In contrast, 3 position parameters are needed for every atom in a structure on
a general position. Thus, a four-atom group requires 12 positional parameters
and a 6-atom group requires 18 positional parameters, if modeled with
individual atoms, but as rigid-bodies <=6 parameters will be needed.
GSAS-II offers two
types of rigid bodies. This tutorial will demonstrate use of one type, residue
rigid bodies, which allow incorporation of optional torsional parameters, while
the second type, vector rigid bodies, offer one or more refinable size parameters,
which can allow for refinement of selected bond distances or geometrical
factors.
In the supplied
example GSAS-II project file, a set of diffraction data is supplied for a
crystal with two copies of the chiral R-(+)-Carbidopa
molecule (shown below) and two water molecules in the asymmetric unit.
Note that
ignoring H atom positioning, because the phenyl ring defines the relative
positions of the 6 component atoms and 3 atoms directly bonded to the ring, and
since bond distances and angles are well known, this molecule has only four
torsional degrees of freedom, where rotation is possible around the four bonds
circled below.
Thus, all
16 non-hydrogen atoms can be positioned with 3 coordinates, 3 orientation
parameters and 4 torsions. Compare these 10 parameters to the 48 positional
parameters for 16 unconstrained atoms. (Adding 5 more torsions would allow for
the hydrogen atoms to be positioned as well, for a total of 30 atoms from 15
parameters.)
In this
example, the fit in the supplied GSAS-II project file appears quite good with
respect to the agreement to the observed data, but closer examination shows
that the bond distances and angles of the two molecular groups are quite
irregular.
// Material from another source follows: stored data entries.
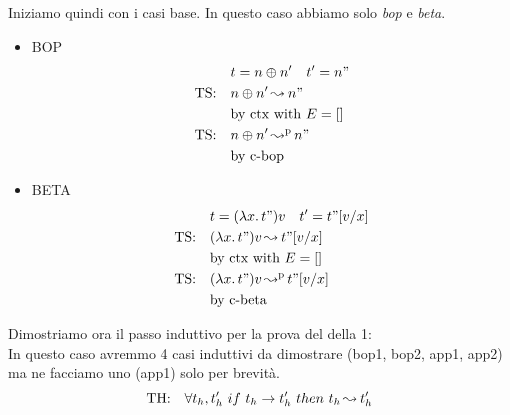\documentclass{article}
\begin{document}
Iniziamo quindi con i casi base. In questo caso abbiamo solo \textit{bop} e \textit{beta}.
\begin{itemize}
    \item BOP 
        \begin{align*}
            \quad & t = n\oplus n'\quad t'=n" \\
            \text{TS:}  \quad & n\oplus n' \operatorname{ \leadsto^{} } n" \\
            \quad & \text{by ctx with } E = [] \\
            \text {TS:} \quad & n\oplus n'\operatorname{ \leadsto^{p} } n" \\
            \quad & \text{by c-bop}
        \end{align*}
    \item BETA
        \begin{align*}
            \quad & t = (\lambda x\ldotp t")v\quad t'=t"[v/x] \\
            \text{TS:}  \quad & (\lambda x\ldotp t")v \operatorname{ \leadsto^{} } t"[v/x] \\
            \quad & \text{by ctx with } E = [] \\
            \text {TS:} \quad & (\lambda x\ldotp t")v \operatorname{ \leadsto^{p} } t"[v/x] \\
            \quad & \text{by c-beta}
        \end{align*}
\end{itemize}
Dimostriamo ora il passo induttivo per la prova del della 1: \\
In questo caso avremmo 4 casi induttivi da dimostrare (bop1, bop2, app1, app2) ma ne facciamo uno (app1) solo per brevità.
\[
    \text{TH:} \quad \forall t_h,t_h'\ if\ t_h\to t_h'\ then\ t_h\operatorname{ \leadsto^{} } t_h' \\
\]
\end{document}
Since this distorted structure is not physically reasonable, this
model is far from optimal. This well-fitting but poor quality
model is due to use of too many parameters, which is sometimes called
overfitting. In this tutorial, a better model will be developed using rigid
bodies for the two molecules.
There are
two steps to working with rigid bodies in GSAS-II. The first is to obtain an
accurate set of coordinates for the molecule, molecular fragment, or ionic
moiety, which can be done in a number of ways. One way is to locate an accurate
crystal structure from a database or paper. A second method is to use a
computational tool to determine an approximate structure regularized for
reasonable bond lengths. This can be done with low-accuracy forcefield
computations or varying levels of theory. A good tool for force field
minimization is the free cross-platform Avogadro
program. The R-(+)-Carbidopa can be generated inside Avogadro by drawing
the molecule (described here),
or since the PubChem
entry lists a
SMILES description of the atomic bonding
[C[C@@](CC1=CC(=C(C=C1)O)O)(C(=O)O)NN], this can also be used using the
Build/Insert/SMILES… menu command in that program, but in the next step we will
use a more general method to regularize a structure.
For this
tutorial, we will export the coordinates from GSAS-II into a form to be read Avogadro.
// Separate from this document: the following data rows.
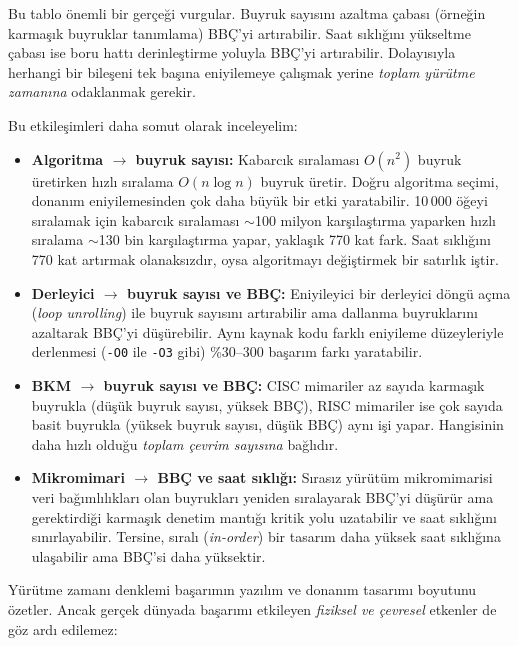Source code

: \noindent Bu tablo önemli bir gerçeği vurgular. Buyruk sayısını azaltma çabası (örneğin karmaşık buyruklar tanımlama) BBÇ'yi artırabilir. Saat sıklığını yükseltme çabası ise boru hattı derinleştirme yoluyla BBÇ'yi artırabilir. Dolayısıyla herhangi bir bileşeni tek başına eniyilemeye çalışmak yerine \emph{toplam yürütme zamanına} odaklanmak gerekir.

Bu etkileşimleri daha somut olarak inceleyelim:
\begin{itemize}
    \item \textbf{Algoritma $\rightarrow$ buyruk sayısı:} Kabarcık sıralaması $O(n^2)$ buyruk üretirken hızlı sıralama $O(n \log n)$ buyruk üretir. Doğru algoritma seçimi, donanım eniyilemesinden çok daha büyük bir etki yaratabilir. 10\,000 öğeyi sıralamak için kabarcık sıralaması $\sim$100 milyon karşılaştırma yaparken hızlı sıralama $\sim$130 bin karşılaştırma yapar, yaklaşık 770 kat fark. Saat sıklığını 770 kat artırmak olanaksızdır, oysa algoritmayı değiştirmek bir satırlık iştir.

    \item \textbf{Derleyici $\rightarrow$ buyruk sayısı ve BBÇ:} Eniyileyici bir derleyici döngü açma (\emph{loop unrolling}) ile buyruk sayısını artırabilir ama dallanma buyruklarını azaltarak BBÇ'yi düşürebilir. Aynı kaynak kodu farklı eniyileme düzeyleriyle derlenmesi (\texttt{-O0} ile \texttt{-O3} gibi) \%30--300 başarım farkı yaratabilir.

    \item \textbf{BKM $\rightarrow$ buyruk sayısı ve BBÇ:} CISC mimariler az sayıda karmaşık buyrukla (düşük buyruk sayısı, yüksek BBÇ), RISC mimariler ise çok sayıda basit buyrukla (yüksek buyruk sayısı, düşük BBÇ) aynı işi yapar. Hangisinin daha hızlı olduğu \emph{toplam çevrim sayısına} bağlıdır.

    \item \textbf{Mikromimari $\rightarrow$ BBÇ ve saat sıklığı:} Sırasız yürütüm mikromimarisi veri bağımlılıkları olan buyrukları yeniden sıralayarak BBÇ'yi düşürür ama gerektirdiği karmaşık denetim mantığı kritik yolu uzatabilir ve saat sıklığını sınırlayabilir. Tersine, sıralı (\emph{in-order}) bir tasarım daha yüksek saat sıklığına ulaşabilir ama BBÇ'si daha yüksektir.
\end{itemize}

Yürütme zamanı denklemi başarımın yazılım ve donanım tasarımı boyutunu özetler. Ancak gerçek dünyada başarımı etkileyen \emph{fiziksel ve çevresel} etkenler de göz ardı edilemez:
They will be regularized in the next step.
Begin by starting
GSAS-II. Any .gpx file (GSAS-II project) may be
used. If a new project is used, select the Data/“Add
new phase” menu item first. Select the Rigid Bodies tab in the data
tree.
Use the “Edit Vector Body”/“Extract
from file” menu item
select the GSAS-II gpx format and read in the distort1.gpx file included in the sample input. This will read
in the coordinates for 34 atoms (two carbidopa molecules and two O atoms), from
this we want to select only one carbidopa molecule.
Unselect
all atoms by pressing the Toggle All button and then select the first
sixteen atoms using the “Set Range” button and selecting the first [“0) C”]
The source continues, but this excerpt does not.